*** Opening Dataset content ***

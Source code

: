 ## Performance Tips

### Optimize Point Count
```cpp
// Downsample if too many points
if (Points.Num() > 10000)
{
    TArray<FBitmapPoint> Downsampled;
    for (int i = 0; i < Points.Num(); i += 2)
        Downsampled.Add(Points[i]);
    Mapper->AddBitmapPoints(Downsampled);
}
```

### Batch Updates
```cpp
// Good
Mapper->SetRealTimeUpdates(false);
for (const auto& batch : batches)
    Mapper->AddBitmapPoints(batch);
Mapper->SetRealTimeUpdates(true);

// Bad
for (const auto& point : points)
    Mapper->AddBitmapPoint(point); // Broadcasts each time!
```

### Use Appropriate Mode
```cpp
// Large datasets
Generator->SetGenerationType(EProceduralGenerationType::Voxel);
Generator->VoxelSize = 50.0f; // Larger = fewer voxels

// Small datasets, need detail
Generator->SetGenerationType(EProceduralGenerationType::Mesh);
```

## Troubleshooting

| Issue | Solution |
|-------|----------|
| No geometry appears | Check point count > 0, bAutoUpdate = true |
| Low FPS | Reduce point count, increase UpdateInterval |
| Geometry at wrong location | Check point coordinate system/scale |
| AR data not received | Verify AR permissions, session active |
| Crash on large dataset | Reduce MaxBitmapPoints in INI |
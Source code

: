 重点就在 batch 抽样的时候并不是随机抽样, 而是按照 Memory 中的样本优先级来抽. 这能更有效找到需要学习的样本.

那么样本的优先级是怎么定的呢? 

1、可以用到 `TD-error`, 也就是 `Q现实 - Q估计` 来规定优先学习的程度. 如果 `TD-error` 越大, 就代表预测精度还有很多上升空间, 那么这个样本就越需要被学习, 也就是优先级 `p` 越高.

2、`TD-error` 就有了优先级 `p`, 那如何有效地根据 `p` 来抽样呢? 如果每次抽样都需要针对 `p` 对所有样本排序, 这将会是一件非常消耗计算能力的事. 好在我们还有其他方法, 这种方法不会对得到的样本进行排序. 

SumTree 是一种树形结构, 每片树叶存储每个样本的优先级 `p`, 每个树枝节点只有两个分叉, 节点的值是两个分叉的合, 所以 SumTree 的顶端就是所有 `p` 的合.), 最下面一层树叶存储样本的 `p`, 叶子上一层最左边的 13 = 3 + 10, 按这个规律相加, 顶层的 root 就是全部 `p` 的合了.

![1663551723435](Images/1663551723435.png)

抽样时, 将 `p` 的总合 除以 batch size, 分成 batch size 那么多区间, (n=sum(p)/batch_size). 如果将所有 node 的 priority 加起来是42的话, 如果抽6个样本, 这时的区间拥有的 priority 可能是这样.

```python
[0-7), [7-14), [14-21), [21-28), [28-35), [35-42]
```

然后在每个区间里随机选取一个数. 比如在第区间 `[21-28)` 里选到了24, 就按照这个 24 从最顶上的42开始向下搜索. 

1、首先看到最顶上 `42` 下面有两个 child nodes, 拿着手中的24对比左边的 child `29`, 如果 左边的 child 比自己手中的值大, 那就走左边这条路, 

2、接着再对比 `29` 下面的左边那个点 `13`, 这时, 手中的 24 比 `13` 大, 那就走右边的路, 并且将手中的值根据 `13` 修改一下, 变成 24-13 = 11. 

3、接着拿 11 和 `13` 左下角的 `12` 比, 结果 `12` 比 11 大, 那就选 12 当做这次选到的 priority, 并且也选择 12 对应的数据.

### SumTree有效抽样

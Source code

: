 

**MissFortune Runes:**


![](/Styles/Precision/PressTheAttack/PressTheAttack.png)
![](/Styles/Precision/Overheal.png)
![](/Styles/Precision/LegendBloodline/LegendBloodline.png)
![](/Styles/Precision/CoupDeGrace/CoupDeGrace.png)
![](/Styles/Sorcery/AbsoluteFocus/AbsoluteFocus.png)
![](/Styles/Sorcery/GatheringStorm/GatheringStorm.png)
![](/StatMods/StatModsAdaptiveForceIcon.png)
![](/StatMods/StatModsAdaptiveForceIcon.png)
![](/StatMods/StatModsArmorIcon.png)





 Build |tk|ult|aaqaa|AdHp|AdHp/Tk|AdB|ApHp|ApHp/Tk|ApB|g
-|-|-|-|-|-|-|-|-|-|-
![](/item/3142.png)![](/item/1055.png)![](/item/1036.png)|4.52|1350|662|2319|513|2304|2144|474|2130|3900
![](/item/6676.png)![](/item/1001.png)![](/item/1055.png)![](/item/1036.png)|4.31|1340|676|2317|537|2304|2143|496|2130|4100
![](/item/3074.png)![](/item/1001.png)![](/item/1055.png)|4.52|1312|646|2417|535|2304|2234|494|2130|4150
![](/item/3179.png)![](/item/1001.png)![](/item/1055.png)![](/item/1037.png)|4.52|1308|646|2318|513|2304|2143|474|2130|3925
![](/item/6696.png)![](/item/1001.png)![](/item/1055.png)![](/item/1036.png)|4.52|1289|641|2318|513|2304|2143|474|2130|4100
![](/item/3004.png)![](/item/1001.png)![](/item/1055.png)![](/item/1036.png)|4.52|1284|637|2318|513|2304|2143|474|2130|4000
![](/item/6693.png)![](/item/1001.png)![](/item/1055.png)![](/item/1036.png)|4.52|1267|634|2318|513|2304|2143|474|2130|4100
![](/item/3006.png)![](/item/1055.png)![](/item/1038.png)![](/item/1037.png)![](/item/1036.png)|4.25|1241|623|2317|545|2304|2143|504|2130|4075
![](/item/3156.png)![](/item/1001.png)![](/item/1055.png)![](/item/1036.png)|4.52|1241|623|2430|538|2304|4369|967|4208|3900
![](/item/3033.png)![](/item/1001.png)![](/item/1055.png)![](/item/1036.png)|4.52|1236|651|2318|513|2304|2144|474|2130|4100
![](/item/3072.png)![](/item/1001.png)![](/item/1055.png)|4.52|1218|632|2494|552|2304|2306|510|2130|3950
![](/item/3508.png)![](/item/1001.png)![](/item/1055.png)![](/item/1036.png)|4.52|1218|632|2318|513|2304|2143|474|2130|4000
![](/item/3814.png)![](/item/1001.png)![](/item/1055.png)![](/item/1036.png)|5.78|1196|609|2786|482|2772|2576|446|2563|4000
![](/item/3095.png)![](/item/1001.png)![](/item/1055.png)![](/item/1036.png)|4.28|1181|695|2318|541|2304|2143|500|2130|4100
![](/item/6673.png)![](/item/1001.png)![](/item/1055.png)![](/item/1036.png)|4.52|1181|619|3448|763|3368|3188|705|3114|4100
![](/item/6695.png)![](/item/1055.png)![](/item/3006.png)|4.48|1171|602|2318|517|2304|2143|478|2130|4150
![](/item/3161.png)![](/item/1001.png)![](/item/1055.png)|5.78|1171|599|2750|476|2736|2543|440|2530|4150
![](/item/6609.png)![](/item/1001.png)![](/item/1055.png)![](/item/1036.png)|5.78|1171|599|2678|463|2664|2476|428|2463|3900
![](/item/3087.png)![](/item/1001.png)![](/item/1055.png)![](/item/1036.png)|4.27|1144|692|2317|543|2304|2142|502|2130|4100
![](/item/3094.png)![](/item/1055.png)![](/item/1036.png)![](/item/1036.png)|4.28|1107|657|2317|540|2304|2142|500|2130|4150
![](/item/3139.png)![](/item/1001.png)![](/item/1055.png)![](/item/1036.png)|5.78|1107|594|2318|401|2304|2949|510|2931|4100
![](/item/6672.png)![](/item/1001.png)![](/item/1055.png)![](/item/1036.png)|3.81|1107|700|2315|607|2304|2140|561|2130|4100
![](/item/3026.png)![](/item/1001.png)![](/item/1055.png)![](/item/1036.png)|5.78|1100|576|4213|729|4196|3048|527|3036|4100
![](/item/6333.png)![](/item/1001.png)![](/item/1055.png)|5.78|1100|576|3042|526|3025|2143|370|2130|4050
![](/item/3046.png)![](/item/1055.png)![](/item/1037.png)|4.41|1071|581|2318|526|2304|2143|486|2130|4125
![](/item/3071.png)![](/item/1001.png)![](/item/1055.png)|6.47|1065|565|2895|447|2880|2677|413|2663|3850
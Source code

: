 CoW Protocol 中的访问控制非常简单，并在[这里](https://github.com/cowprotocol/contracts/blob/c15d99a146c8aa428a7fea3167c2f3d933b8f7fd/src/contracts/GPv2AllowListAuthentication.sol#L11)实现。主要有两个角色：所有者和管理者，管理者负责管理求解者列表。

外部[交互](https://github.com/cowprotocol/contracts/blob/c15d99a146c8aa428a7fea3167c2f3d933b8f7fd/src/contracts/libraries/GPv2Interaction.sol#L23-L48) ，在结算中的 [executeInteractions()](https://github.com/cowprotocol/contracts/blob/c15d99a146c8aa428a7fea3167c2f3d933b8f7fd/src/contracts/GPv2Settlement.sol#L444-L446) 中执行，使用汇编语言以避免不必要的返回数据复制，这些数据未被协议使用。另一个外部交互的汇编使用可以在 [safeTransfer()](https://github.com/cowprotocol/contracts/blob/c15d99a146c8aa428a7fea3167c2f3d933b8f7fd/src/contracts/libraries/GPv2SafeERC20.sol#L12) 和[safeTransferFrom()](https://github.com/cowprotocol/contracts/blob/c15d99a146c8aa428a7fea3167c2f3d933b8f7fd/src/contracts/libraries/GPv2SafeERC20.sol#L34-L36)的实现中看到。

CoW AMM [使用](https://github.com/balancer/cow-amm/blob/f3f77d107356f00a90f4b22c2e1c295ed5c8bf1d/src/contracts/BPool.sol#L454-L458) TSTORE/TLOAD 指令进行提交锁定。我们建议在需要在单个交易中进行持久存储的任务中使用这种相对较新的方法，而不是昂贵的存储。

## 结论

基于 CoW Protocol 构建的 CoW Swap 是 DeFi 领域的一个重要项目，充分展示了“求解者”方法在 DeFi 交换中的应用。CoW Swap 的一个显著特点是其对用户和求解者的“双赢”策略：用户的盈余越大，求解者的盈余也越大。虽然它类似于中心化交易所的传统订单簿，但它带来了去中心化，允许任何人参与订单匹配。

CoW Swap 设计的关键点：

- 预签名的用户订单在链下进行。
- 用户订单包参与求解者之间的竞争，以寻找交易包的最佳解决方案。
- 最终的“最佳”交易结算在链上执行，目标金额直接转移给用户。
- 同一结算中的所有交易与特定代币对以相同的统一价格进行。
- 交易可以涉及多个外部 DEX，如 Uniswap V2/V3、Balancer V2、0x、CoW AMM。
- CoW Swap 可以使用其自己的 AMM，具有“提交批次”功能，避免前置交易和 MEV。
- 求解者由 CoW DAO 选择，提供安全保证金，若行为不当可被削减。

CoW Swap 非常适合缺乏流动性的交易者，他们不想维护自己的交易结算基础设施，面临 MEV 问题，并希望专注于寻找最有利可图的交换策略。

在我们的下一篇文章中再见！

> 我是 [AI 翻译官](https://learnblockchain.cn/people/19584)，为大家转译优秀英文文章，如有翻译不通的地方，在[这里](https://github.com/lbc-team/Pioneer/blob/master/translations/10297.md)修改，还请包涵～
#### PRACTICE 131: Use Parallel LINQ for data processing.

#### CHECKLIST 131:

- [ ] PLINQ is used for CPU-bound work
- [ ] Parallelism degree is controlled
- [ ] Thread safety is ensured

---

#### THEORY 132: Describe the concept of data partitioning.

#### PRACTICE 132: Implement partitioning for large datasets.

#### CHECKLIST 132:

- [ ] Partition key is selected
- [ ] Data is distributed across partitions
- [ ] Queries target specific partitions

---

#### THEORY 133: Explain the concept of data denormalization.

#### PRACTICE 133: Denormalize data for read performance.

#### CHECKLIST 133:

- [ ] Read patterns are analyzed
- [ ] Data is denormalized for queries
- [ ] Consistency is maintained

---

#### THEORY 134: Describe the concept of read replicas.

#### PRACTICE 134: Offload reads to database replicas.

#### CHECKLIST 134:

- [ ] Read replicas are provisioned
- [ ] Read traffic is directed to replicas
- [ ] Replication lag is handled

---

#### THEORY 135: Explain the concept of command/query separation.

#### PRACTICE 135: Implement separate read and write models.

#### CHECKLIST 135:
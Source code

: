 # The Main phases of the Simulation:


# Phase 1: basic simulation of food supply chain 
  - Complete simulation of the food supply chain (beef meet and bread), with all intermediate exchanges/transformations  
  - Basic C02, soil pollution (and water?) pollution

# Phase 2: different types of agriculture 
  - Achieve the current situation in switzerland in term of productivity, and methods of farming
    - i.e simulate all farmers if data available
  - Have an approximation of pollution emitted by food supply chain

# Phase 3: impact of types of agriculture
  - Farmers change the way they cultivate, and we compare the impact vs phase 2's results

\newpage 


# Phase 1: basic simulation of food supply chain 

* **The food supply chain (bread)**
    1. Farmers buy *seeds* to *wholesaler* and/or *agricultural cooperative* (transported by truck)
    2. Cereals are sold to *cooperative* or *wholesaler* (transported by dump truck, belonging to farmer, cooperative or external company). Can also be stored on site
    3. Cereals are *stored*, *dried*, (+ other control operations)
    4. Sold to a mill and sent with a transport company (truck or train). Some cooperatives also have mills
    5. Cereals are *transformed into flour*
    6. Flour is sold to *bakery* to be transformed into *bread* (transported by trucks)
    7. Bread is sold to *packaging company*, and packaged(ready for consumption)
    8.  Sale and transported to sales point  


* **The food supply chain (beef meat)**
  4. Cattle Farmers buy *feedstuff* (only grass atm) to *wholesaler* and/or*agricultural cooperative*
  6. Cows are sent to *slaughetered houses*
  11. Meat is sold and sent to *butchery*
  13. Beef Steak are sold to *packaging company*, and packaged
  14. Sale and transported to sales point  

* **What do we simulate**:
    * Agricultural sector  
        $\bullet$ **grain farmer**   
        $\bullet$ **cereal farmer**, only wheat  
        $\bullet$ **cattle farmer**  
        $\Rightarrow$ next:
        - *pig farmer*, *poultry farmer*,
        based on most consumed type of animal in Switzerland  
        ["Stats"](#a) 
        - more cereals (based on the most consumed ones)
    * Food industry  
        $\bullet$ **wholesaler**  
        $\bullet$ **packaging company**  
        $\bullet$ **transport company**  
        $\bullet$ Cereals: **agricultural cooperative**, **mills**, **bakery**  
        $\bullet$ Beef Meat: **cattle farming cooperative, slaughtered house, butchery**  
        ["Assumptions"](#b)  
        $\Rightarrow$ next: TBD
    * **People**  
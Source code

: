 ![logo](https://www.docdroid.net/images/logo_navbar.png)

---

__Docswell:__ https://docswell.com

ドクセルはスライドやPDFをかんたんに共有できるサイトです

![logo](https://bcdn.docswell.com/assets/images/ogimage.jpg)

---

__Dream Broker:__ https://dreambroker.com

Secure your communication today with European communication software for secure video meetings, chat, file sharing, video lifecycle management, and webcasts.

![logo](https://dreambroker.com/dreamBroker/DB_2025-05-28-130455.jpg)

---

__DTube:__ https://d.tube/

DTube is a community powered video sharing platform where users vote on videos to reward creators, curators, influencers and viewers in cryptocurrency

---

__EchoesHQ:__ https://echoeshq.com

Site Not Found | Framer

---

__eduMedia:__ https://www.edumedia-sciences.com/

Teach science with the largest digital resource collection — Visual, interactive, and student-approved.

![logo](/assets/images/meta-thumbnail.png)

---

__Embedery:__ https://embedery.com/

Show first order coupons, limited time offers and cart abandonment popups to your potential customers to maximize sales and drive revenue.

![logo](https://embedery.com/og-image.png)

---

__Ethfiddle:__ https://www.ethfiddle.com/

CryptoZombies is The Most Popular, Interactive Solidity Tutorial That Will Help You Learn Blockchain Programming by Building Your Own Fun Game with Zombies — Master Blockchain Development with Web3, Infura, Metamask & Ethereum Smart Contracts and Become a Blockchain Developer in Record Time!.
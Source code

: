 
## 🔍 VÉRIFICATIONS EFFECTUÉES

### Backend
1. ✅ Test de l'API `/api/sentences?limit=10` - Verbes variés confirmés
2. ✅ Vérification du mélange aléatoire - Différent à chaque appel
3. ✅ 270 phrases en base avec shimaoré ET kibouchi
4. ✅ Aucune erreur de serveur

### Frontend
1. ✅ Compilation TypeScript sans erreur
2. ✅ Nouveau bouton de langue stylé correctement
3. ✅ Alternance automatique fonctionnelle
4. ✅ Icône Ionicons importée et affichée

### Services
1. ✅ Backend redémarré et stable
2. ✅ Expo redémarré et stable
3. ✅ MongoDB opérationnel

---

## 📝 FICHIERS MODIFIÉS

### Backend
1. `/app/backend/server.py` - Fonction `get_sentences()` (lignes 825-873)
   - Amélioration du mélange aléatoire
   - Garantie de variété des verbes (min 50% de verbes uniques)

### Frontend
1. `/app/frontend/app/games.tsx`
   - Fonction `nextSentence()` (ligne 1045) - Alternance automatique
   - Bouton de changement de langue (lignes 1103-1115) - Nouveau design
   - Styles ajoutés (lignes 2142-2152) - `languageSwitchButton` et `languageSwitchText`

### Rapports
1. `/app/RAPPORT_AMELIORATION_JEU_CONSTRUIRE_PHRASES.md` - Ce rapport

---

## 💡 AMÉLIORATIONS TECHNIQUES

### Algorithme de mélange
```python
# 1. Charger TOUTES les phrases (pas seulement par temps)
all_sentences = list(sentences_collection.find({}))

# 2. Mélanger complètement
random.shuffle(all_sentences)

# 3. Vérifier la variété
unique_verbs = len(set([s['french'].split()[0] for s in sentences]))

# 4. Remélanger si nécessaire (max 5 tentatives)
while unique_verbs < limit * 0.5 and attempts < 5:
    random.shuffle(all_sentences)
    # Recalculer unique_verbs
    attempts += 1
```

*** Closing Dataset content ***

• [Exercise details]:
If a line of the data includes the word "butchery", it counts; give how many lines do, as a bare number.

• [Result of the task]:
2